Topic 07 · Phase 2 · Animated

Wisdom of Many Trees

Random Forest — bagging and random feature subsets make weak learners powerful

↓

1

The Problem

A single decision tree overfits easily and changes dramatically with small data variations. Can we combine many imperfect trees to get a stable, accurate model?

One Tree

High variance · Overfits easily · Unstable

100 Trees → Vote

Low variance · Robust · Accurate

"A forest of weak learners, each seeing a different random slice of the data, collectively becomes a strong learner."

2

The Intuition

Two sources of randomness reduce correlation between trees — making their errors independent and thus cancellable:

1. Bootstrap Sampling (Bagging)

Each tree is trained on a different bootstrap sample — sample n rows with replacement from the original data. ~63% unique rows per tree.

2. Random Feature Subsets

At each split, only consider √p (classification) or p/3 (regression) randomly chosen features. Prevents all trees from relying on the same dominant feature.

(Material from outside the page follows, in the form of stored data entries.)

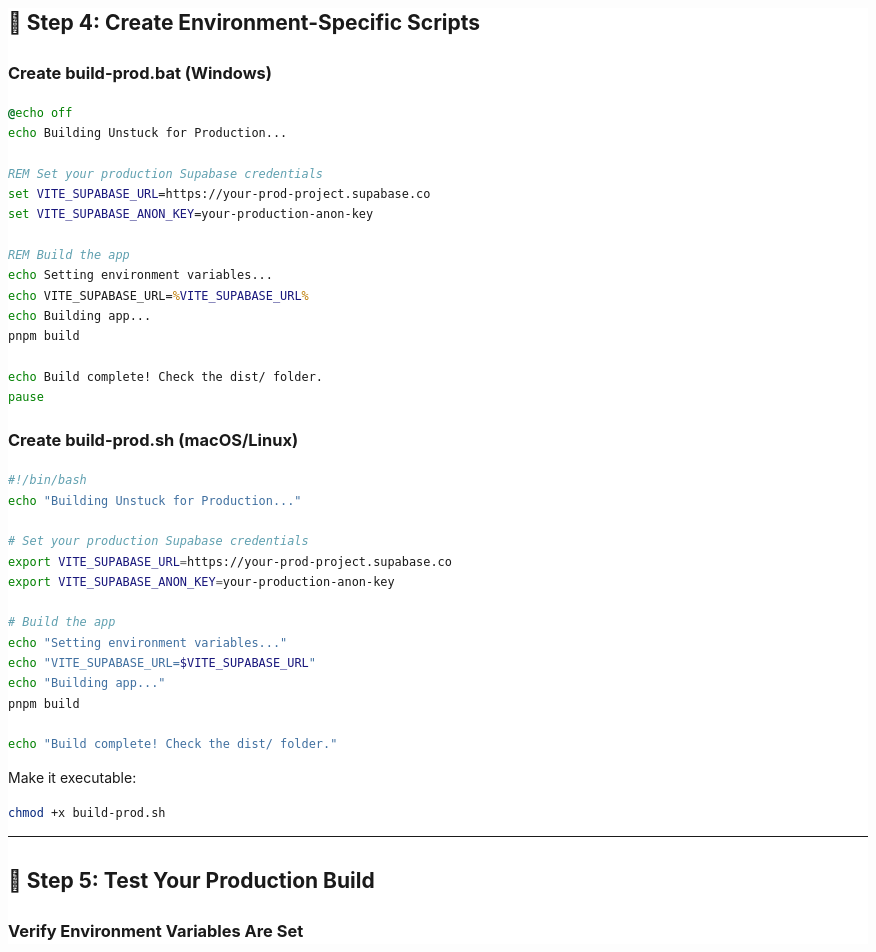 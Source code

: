 ## 🔧 **Step 4: Create Environment-Specific Scripts**

### **Create build-prod.bat (Windows)**

```bat
@echo off
echo Building Unstuck for Production...

REM Set your production Supabase credentials
set VITE_SUPABASE_URL=https://your-prod-project.supabase.co
set VITE_SUPABASE_ANON_KEY=your-production-anon-key

REM Build the app
echo Setting environment variables...
echo VITE_SUPABASE_URL=%VITE_SUPABASE_URL%
echo Building app...
pnpm build

echo Build complete! Check the dist/ folder.
pause
```

### **Create build-prod.sh (macOS/Linux)**

```bash
#!/bin/bash
echo "Building Unstuck for Production..."

# Set your production Supabase credentials
export VITE_SUPABASE_URL=https://your-prod-project.supabase.co
export VITE_SUPABASE_ANON_KEY=your-production-anon-key

# Build the app
echo "Setting environment variables..."
echo "VITE_SUPABASE_URL=$VITE_SUPABASE_URL"
echo "Building app..."
pnpm build

echo "Build complete! Check the dist/ folder."
```

Make it executable:

```bash
chmod +x build-prod.sh
```

---

## 🧪 **Step 5: Test Your Production Build**

### **Verify Environment Variables Are Set**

3. Majority Vote / Average

Classification: take the mode of all tree predictions. Regression: take the mean. Individual errors cancel out.

3

The Math

Bagging (Bootstrap Aggregating)

ŷ = (1/B) Σᵦ fᵦ(x) where fᵦ is tree b

OOB Error (Out-of-Bag)

The ~37% rows not in each bootstrap sample act as a free validation set. OOB error is an unbiased estimate of generalisation error — no separate test split needed.

Feature Importance

FI(j) = Σᵦ Σₙ (impurity decrease when splitting on feature j)

4

Assumptions & Pitfalls

Not interpretable. 500 trees can't be written as human-readable rules. Feature importance is a proxy, not a full explanation.

Slow prediction. Each prediction runs through B trees. For real-time latency-sensitive systems, consider smaller B or XGBoost.

Still needs enough features. If all features are irrelevant, even 1000 trees won't help. Feature engineering still matters.

5

When to Use

Strengths

High accuracy with minimal tuning
Free OOB validation
Built-in feature importance
Handles missing values and outliers well

Limitations

Not interpretable
Slow prediction at inference
Memory-intensive for large forests
Outperformed by Gradient Boosting on structured data

Telecom churn Fraud detection Genomics feature selection General tabular classification

Key Takeaways

Randomness Reduces Correlation

Bootstrap sampling and random feature subsets ensure trees make different errors — errors that cancel when averaged.

OOB = Free Validation

No need for a dedicated test split during training — out-of-bag samples provide an unbiased estimate of generalisation error.

Strong Baseline

Random Forest with default hyperparameters often outperforms carefully tuned linear models. It's the first non-linear model to try.